Investors were back selectively nibbling at riskier assets on Thursday, reports the FT’s global market overview. A couple of days of declines appeared to dilute, but not fully dissolve, the undercurrent of bullish belief in the health of the global economy and prospects for corporate earnings. But trading was cautious ahead of monetary policy decisions from the European Central Bank and Bank of England, and Friday’s US non-farm payrolls numbers. Weekly initial jobless claims for the US will be published at 1330 BST. The FTSE All World equity index was flat and Treasury yields were marginally higher as dealers became a tad more optimistic. Shanghai recovered 0.4 per cent from the previous session’s 2.3 per cent slide and the FTSE Eurofirst 300 opened higher by 0.2 per cent as miners rebounded. Japan was closed for a holiday.
UBS has agreed to pay $160m to settle allegations by the Department of Justice and the Securities and Exchange Commission that the Swiss bank rigged bids in the US municipal bond market, reports the FT. Christine Varney, assistant attorney-general, said on Wednesday that the settlement was part of an “active and ongoing” investigation, which has led to criminal charges against 18 executives allegedly involved in the local debt scam, including four UBS employees. Ms Varney declined to identify other banks under investigation, but it follows a similar settlement with Bank of America that led to the bank paying $137m in fines and payments to victims in December.
Intel has claimed the biggest breakthrough in microprocessor design in more than 50 years, raising the stakes significantly for rivals in the increasingly capital-intensive global chip industry, reports the FT. The world’s biggest chipmaker said on Wednesday that it would begin producing chips this year using a revolutionary 3D technology that has been nearly a decade in the making, and which it said would act as the foundation for generations of computing advances to come. Microchip transistors, the building blocks of electronics, have to date been produced in flat structures – akin to printing on a sheet of paper. Intel’s breakthrough involves producing more complex three dimensional transistors on chips.

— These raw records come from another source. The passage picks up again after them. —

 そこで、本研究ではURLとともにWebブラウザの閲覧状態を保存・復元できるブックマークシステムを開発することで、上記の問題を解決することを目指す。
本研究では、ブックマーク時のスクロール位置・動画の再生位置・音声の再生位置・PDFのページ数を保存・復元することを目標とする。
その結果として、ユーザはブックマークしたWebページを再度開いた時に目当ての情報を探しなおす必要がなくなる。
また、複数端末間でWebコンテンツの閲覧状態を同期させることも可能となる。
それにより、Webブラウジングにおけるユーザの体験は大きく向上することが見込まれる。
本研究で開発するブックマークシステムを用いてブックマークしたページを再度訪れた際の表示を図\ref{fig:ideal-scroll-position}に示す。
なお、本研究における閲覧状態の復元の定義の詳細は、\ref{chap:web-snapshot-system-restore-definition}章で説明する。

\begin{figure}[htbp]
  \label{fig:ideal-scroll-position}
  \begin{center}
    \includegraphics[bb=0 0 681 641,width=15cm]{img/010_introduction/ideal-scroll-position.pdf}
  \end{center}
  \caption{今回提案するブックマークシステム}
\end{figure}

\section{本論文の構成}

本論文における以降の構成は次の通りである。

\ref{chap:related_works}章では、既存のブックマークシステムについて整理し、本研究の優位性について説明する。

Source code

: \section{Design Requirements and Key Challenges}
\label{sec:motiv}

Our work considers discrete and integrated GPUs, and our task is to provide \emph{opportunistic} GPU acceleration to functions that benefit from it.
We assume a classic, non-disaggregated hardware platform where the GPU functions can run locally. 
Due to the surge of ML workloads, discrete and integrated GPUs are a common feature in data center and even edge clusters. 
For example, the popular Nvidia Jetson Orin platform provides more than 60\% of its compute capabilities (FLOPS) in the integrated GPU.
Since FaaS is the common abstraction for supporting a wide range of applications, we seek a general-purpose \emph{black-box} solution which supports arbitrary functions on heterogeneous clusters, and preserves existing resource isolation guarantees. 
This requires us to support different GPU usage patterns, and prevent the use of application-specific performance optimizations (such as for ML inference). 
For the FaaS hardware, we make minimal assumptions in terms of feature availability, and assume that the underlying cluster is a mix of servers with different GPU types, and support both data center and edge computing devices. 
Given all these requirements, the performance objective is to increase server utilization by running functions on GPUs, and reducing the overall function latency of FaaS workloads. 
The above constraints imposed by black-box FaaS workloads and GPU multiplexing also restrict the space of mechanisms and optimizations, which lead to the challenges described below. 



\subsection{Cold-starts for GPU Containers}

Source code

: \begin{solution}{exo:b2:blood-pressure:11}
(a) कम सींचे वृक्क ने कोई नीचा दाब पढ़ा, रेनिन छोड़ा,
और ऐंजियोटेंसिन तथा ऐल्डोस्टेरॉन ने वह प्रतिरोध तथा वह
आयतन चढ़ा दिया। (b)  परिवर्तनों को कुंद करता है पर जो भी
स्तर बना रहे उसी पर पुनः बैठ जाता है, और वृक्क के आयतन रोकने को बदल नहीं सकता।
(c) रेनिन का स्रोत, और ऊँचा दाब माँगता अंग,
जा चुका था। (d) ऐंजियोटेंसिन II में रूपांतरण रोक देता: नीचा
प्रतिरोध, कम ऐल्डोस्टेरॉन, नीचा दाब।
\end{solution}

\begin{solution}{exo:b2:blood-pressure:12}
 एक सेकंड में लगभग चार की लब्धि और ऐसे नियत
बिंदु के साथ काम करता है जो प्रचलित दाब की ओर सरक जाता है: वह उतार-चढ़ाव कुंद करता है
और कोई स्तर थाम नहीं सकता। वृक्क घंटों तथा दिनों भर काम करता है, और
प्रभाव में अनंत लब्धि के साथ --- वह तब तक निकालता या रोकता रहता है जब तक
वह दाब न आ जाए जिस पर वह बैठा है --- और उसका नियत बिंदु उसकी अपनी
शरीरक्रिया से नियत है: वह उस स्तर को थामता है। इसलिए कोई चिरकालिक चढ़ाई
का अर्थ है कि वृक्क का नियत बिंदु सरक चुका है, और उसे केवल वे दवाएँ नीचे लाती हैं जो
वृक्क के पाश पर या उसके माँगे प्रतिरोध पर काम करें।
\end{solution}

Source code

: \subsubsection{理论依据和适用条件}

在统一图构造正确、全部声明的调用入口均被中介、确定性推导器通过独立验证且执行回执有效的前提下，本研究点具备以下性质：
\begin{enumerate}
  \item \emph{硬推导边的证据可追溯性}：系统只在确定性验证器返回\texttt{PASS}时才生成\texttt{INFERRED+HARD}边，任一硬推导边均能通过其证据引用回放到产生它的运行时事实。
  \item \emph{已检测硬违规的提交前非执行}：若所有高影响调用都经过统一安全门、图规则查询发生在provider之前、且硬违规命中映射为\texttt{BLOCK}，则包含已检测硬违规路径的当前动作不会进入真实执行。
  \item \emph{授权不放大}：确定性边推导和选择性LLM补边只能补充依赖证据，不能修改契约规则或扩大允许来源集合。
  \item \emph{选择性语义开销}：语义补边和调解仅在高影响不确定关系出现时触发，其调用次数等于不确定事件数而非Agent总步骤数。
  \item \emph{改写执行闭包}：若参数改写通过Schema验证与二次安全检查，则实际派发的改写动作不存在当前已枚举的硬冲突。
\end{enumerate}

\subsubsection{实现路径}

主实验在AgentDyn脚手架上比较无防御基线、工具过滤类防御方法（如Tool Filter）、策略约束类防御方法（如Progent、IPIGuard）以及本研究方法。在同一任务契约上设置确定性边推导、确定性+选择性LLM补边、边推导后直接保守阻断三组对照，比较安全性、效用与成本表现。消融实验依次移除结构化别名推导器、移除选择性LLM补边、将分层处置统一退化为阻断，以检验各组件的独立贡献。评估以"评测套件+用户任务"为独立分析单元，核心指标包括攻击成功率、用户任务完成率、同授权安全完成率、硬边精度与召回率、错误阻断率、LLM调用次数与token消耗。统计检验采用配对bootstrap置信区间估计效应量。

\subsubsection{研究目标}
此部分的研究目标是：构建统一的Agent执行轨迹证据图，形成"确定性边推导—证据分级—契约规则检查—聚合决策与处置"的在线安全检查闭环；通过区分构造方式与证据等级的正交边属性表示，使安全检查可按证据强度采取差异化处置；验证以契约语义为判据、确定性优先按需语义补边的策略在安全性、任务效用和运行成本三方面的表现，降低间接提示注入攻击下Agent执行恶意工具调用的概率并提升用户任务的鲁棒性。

Glencore’s initial public offering is already fully covered, only hours after the world’s largest commodities trading house officially launched the process with the publication of its much awaited 1,600-plus page prospectus in London, the FT reports. “Glencore is getting enormous interest,” said a person familiar with the deal. An investor added: “From what I hear, the order book is very, very, very busy.” The trading house on Wednesday announced it had secured the support of a roster of blue-chip “cornerstone” investors, including Aabar, one of Abu Dhabi’s sovereign wealth funds. The cornerstones invested $3.1bn. Glencore priced its IPO at a level that gives it a valuation of $48bn-$58bn, or 480p-580p a share, shy of the average forecast of $62bn provided by the banks underwriting the offering. For more on the possible downsides of owning Glencore, see FT Alphaville.
FT Alphaville has been poring over the Glencore prospectus overnight and we’ve come across a few further points of interest on the matter of funding.
As we noted earlier last month, Glencore’s marketing business is very much focused on tried and tested arbitrage strategies unconnected to the ‘flat-price’ of commodities, meaning its profit potential is actually relatively unaffected by large commodity price moves. Read more
RTRS-LLOYDS CEO SAYS “I REALLY DO NOT SEE ANY KITCHEN SINKING IN THESE RESULTS”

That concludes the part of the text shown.